Records provided
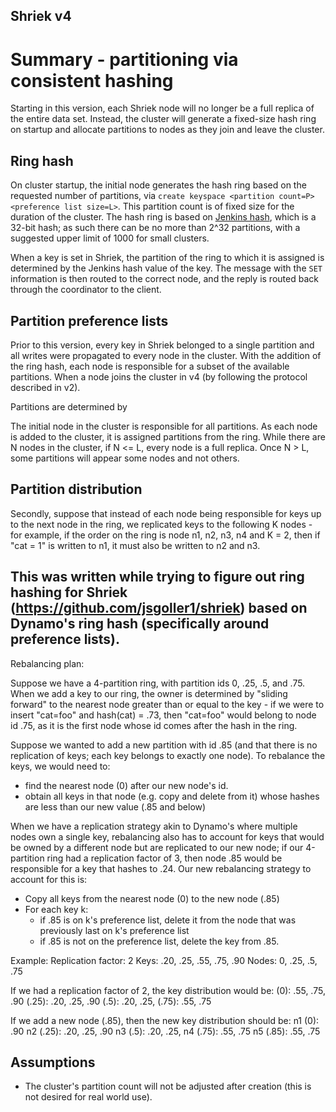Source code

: Shriek v4
---
# Summary - partitioning via consistent hashing
Starting in this version, each Shriek node will no longer be a full replica of the entire
data set. Instead, the cluster will generate a fixed-size hash ring on startup and allocate
partitions to nodes as they join and leave the cluster.

## Ring hash
On cluster startup, the initial node generates the hash ring based on the requested number
of partitions, via `create keyspace <partition count=P> <preference list size=L>`. This partition
count is of fixed size for the duration of the cluster. The hash ring is based on [Jenkins hash](https://en.wikipedia.org/wiki/Jenkins_hash_function),
which is a 32-bit hash; as such there can be no more than 2^32 partitions, with a suggested upper limit of 1000 for small clusters.

When a key is set in Shriek, the partition of the ring to which it is assigned is determined by the Jenkins
hash value of the key. The message with the `SET` information is then routed to the correct node, and the
reply is routed back through the coordinator to the client.

## Partition preference lists
Prior to this version, every key in Shriek belonged to a single partition and
all writes were propagated to every node in the cluster. With the addition of the
ring hash, each node is responsible for a subset of the available partitions. When a
node joins the cluster in v4 (by following the protocol described in v2).

Partitions are determined by



The initial node in the cluster is responsible for all partitions. As each node is added
to the cluster, it is assigned partitions from the ring. While there are N nodes in the cluster,
if N <= L, every node is a full replica. Once N > L, some partitions will appear some nodes and not others.


## Partition distribution

Secondly, suppose that instead of each node being responsible for keys up to the next node in the ring,
we replicated keys to the following K nodes - for example, if the order on the ring is node n1, n2, n3, n4
and K = 2, then if "cat = 1" is written to n1, it must also be written to n2 and n3.

This was written while trying to figure out ring hashing for Shriek (https://github.com/jsgoller1/shriek) based
on Dynamo's ring hash (specifically around preference lists).
---

Rebalancing plan:

Suppose we have a 4-partition ring, with partition ids 0, .25, .5, and .75.
When we add a key to our ring, the owner is determined by "sliding forward"
to the nearest node greater than or equal to the key - if we were to insert
"cat=foo" and hash(cat) = .73, then "cat=foo" would belong to node id .75,
as it is the first node whose id comes after the hash in the ring.

Suppose we wanted to add a new partition with id .85 (and that there is no
replication of keys; each key belongs to exactly one node). To rebalance the
keys, we would need to:
- find the nearest node (0) after our new node's id.
- obtain all keys in that node (e.g. copy and delete from it) whose hashes
are less than our new value (.85 and below)

When we have a replication strategy akin to Dynamo's where multiple
nodes own a single key, rebalancing also has to account for keys
that would be owned by a different node but are replicated to our new
node; if our 4-partition ring had a replication factor of 3, then node .85
would be responsible for a key that hashes to .24. Our new rebalancing
strategy to account for this is:

- Copy all keys from the nearest node (0) to the new node (.85)
- For each key k:
  - if .85 is on k's preference list, delete it from the node that was
  previously last on k's preference list
  - if .85 is not on the preference list, delete the key from .85.


Example:
Replication factor: 2
Keys: .20, .25, .55, .75, .90
Nodes: 0, .25, .5, .75

If we had a replication factor of 2, the key distribution would be:
(0): .55, .75, .90
(.25): .20, .25, .90
(.5): .20, .25,
(.75): .55, .75

If we add a new node (.85), then the new key distribution should be:
n1 (0): .90
n2 (.25): .20, .25, .90
n3 (.5): .20, .25,
n4 (.75): .55, .75
n5 (.85): .55, .75

## Assumptions
- The cluster's partition count will not be adjusted after creation (this is not desired
for real world use).
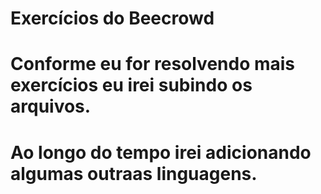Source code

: ﻿# Exercícios do Beecrowd
# Conforme eu for resolvendo mais exercícios eu irei subindo os arquivos.
# Ao longo do tempo irei adicionando algumas outraas linguagens.
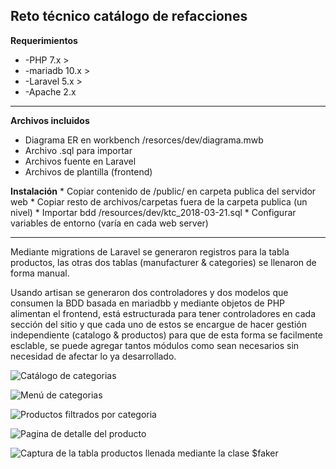 
## Reto técnico catálogo de refacciones
  **Requerimientos**
  * -PHP 7.x >
  * -mariadb 10.x >
  * -Laravel 5.x >
  * -Apache 2.x


----------



  **Archivos incluidos**
   * Diagrama ER en workbench /resorces/dev/diagrama.mwb
   * Archivo .sql para importar
   * Archivos fuente en Laravel
   * Archivos de plantilla (frontend)


  **Instalación**
	* Copiar contenido de /public/ en carpeta publica del servidor web
	* Copiar resto de archivos/carpetas fuera de la carpeta publica (un nivel)
	* Importar bdd /resources/dev/ktc_2018-03-21.sql
	* Configurar variables de entorno (varía en cada web server)


-------

   Mediante migrations de Laravel se generaron registros para la tabla productos, las otras dos tablas (manufacturer & categories) se llenaron de forma manual.

   Usando artisan se generaron dos controladores y dos modelos que consumen la BDD basada en mariadbb y mediante objetos de PHP alimentan el frontend, está estructurada para tener controladores en cada sección del sitio y que cada uno de estos se encargue de hacer gestión independiente (catalogo & productos) para que de esta forma se facilmente esclable, se puede agregar tantos módulos como sean necesarios sin necesidad de afectar lo ya desarrollado.


![Catálogo de categorias](https://develupme.com/ktc-home.png)

![Menú de categorias](https://develupme.com/ktc-menu.png)


![Productos filtrados por categoria](https://develupme.com/ktc-cats.png)


![Pagina de detalle del producto](https://develupme.com/ktc-detalle.png)


![Captura de la tabla productos llenada mediante la clase $faker](https://develupme.com/ktc-bdd.png)



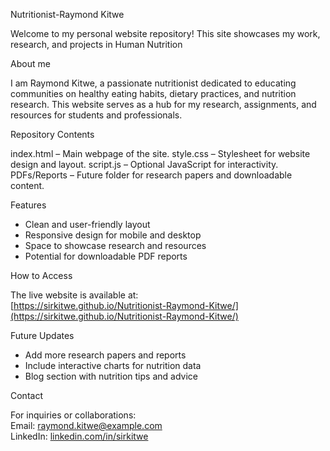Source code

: Nutritionist-Raymond Kitwe

Welcome to my personal website repository! This site showcases my work, research, and projects in Human Nutrition

About me

I am Raymond Kitwe, a passionate nutritionist dedicated to educating communities on healthy eating habits, dietary practices, and nutrition research. This website serves as a hub for my research, assignments, and resources for students and professionals.

Repository Contents

index.html – Main webpage of the site.
style.css – Stylesheet for website design and layout.
script.js – Optional JavaScript for interactivity.
PDFs/Reports – Future folder for research papers and downloadable content.

 Features

- Clean and user-friendly layout
- Responsive design for mobile and desktop
- Space to showcase research and resources
- Potential for downloadable PDF reports

 How to Access

The live website is available at:  
[https://sirkitwe.github.io/Nutritionist-Raymond-Kitwe/](https://sirkitwe.github.io/Nutritionist-Raymond-Kitwe/)

 Future Updates

- Add more research papers and reports
- Include interactive charts for nutrition data
- Blog section with nutrition tips and advice

Contact

For inquiries or collaborations:  
Email: raymond.kitwe@example.com  
LinkedIn: [linkedin.com/in/sirkitwe](https://www.linkedin.com/in/sirkitwe)

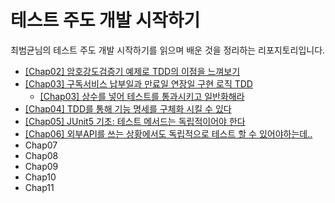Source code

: # 테스트 주도 개발 시작하기
최범균님의 테스트 주도 개발 시작하기를 읽으며 배운 것을 정리하는 리포지토리입니다.

- [[Chap02] 암호강도검증기 예제로 TDD의 이점을 느껴보기](https://github.com/kyupid/tddb/pull/1)
- [[Chap03] 구독서비스 납부일과 만료일 연장일 구현 로직 TDD](https://github.com/kyupid/tddb/pull/3)
  - [[Chap03] 상수를 넣어 테스트를 통과시키고 일반화해라](https://github.com/kyupid/tddb/discussions/2)
- [[Chap04] TDD를 통해 기능 명세를 구체화 시킬 수 있다](https://github.com/kyupid/tddb/discussions/4)
- [[Chap05] JUnit5 기초: 테스트 메서드는 독립적이어야 한다](https://velog.io/@kyukim/TDD%EC%8B%9C%EC%9E%91%ED%95%98%EA%B8%B0Chap05)
- [[Chap06] 외부API를 쓰는 상황에서도 독립적으로 테스트 할 수 있어야하는데..](https://velog.io/@kyukim/Chap06)
- Chap07
- Chap08
- Chap09
- Chap10
- Chap11
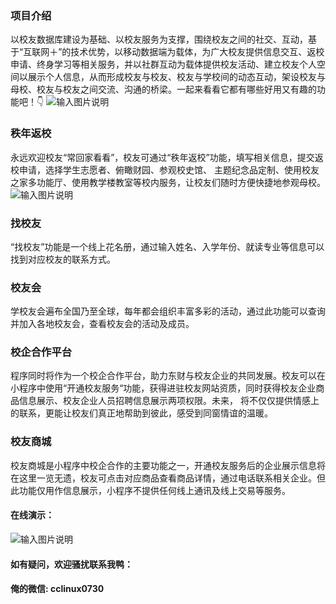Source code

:  
### 项目介绍


以校友数据库建设为基础、以校友服务为支撑，围绕校友之间的社交、互动，基于“互联网＋”的技术优势，以移动数据端为载体，为广大校友提供信息交互、返校申请、终身学习等相关服务，并以社群互动为载体提供校友活动、建立校友个人空间以展示个人信息，从而形成校友与校友、校友与学校间的动态互动，架设校友与母校、校友与校友之间交流、沟通的桥梁。一起来看看它都有哪些好用又有趣的功能吧！👇
![输入图片说明](https://images.gitee.com/uploads/images/2021/1101/120333_91f4fdac_9954107.png "屏幕截图.png")

### 秩年返校

永远欢迎校友“常回家看看”，校友可通过“秩年返校”功能，填写相关信息，提交返校申请，选择学生志愿者、俯瞰财园、参观校史馆、 主题纪念品定制、使用校友之家多功能厅、使用教学楼教室等校内服务，让校友们随时方便快捷地参观母校。
![输入图片说明](https://images.gitee.com/uploads/images/2021/1101/120340_be0c413f_9954107.png "屏幕截图.png")

### 找校友

“找校友”功能是一个线上花名册，通过输入姓名、入学年份、就读专业等信息可以找到对应校友的联系方式。

### 校友会

学校友会遍布全国乃至全球，每年都会组织丰富多彩的活动，通过此功能可以查询并加入各地校友会，查看校友会的活动及成员。

     


###   校企合作平台
 程序同时将作为一个校企合作平台，助力东财与校友企业的共同发展。校友可以在小程序中使用“开通校友服务“功能，获得进驻校友网站资质，同时获得校友企业商品信息展示、校友企业人员招聘信息展示两项权限。未来， 将不仅仅提供情感上的联系，更能让校友们真正地帮助到彼此，感受到同窗情谊的温暖。


###   校友商城
校友商城是小程序中校企合作的主要功能之一，开通校友服务后的企业展示信息将在这里一览无遗，校友可点击对应商品查看商品详情，通过电话联系相关企业。但此功能仅用作信息展示，小程序不提供任何线上通讯及线上交易等服务。

#### 在线演示：
 ![输入图片说明](https://images.gitee.com/uploads/images/2021/0719/100637_5429f9d1_9240987.jpeg "ccplat-小程序QR.jpg")

 


#### 如有疑问，欢迎骚扰联系我鸭： 
#### 俺的微信:  cclinux0730


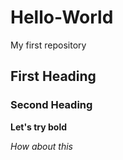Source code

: # Hello-World
My first repository
## First Heading 
### Second Heading
**Let's try bold**


*How about this*
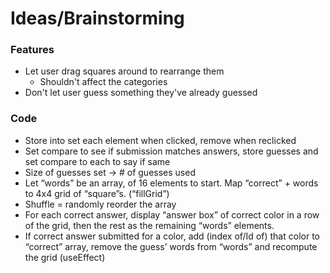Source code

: # Ideas/Brainstorming

### Features
- Let user drag squares around to rearrange them
  - Shouldn't affect the categories
- Don't let user guess something they've already guessed

### Code
- Store into set each element when clicked, remove when reclicked 
- Set compare to see if submission matches answers, store guesses and set compare to each to say if same 
- Size of guesses set -> # of guesses used
- Let “words” be an array, of 16 elements to start. Map “correct” + words to 4x4 grid of “square”s. (“fillGrid”)
- Shuffle = randomly reorder the array
- For each correct answer, display “answer box” of correct color in a row of the grid, then the rest as the remaining “words” elements. 
- If correct answer submitted for a color, add (index of/Id of) that color to “correct” array, remove the guess’ words from “words” and recompute the grid (useEffect)
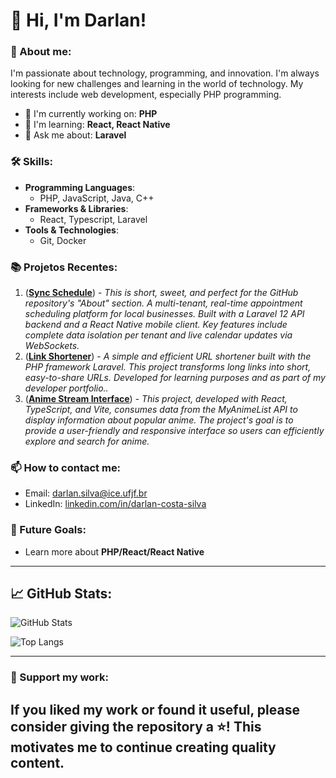 # 👋 Hi, I'm Darlan!

### 🌟 About me:
I'm passionate about technology, programming, and innovation. I'm always looking for new challenges and learning in the world of technology. My interests include web development, especially PHP programming.

- 🔭 I'm currently working on: **PHP**
- 🌱 I'm learning: **React, React Native**
- 💬 Ask me about: **Laravel**
  
### 🛠️ Skills:
- **Programming Languages**:
  - PHP, JavaScript, Java, C++
- **Frameworks & Libraries**:
  - React, Typescript, Laravel
- **Tools & Technologies**:
  - Git, Docker

### 📚 Projetos Recentes:
1. ([**Sync Schedule**](https://github.com/DarlanHenrique/sync-schedule)) - _This is short, sweet, and perfect for the GitHub repository's "About" section. A multi-tenant, real-time appointment scheduling platform for local businesses. Built with a Laravel 12 API backend and a React Native mobile client. Key features include complete data isolation per tenant and live calendar updates via WebSockets._ 
2. ([**Link Shortener**](https://github.com/DarlanHenrique/link-shortener)) - _A simple and efficient URL shortener built with the PHP framework Laravel. This project transforms long links into short, easy-to-share URLs. Developed for learning purposes and as part of my developer portfolio.._ 
3. ([**Anime Stream Interface**](https://github.com/DarlanHenrique/anime-stream-interface)) - _This project, developed with React, TypeScript, and Vite, consumes data from the MyAnimeList API to display information about popular anime. The project's goal is to provide a user-friendly and responsive interface so users can efficiently explore and search for anime._ 

### 📫 How to contact me:
- Email: [darlan.silva@ice.ufjf.br](mailto:darlan.silva@estudante.ufjf.br)
- LinkedIn: [linkedin.com/in/darlan-costa-silva](https://www.linkedin.com/in/darlan-costa-silva)

### 🎯 Future Goals:
- Learn more about **PHP/React/React Native**

---

## 📈 GitHub Stats:

![GitHub Stats](https://github-readme-stats.vercel.app/api?username=DarlanHenrique&show_icons=true&theme=radical)

![Top Langs](https://github-readme-stats.vercel.app/api/top-langs/?username=DarlanHenrique&layout=compact&theme=radical)

---

### 🙌 Support my work:
If you liked my work or found it useful, please consider giving the repository a ⭐️! This motivates me to continue creating quality content.
---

Directions
Starting at the line that has "When a key is" and ending at the line that has "to the cluster, it", please write out the lines above exactly, leaving out all others.

Response below
When a key is set in Shriek, the partition of the ring to which it is assigned is determined by the Jenkins
hash value of the key. The message with the `SET` information is then routed to the correct node, and the
reply is routed back through the coordinator to the client.

## Partition preference lists
Prior to this version, every key in Shriek belonged to a single partition and
all writes were propagated to every node in the cluster. With the addition of the
ring hash, each node is responsible for a subset of the available partitions. When a
node joins the cluster in v4 (by following the protocol described in v2).

Partitions are determined by



The initial node in the cluster is responsible for all partitions. As each node is added
to the cluster, it is assigned partitions from the ring. While there are N nodes in the cluster,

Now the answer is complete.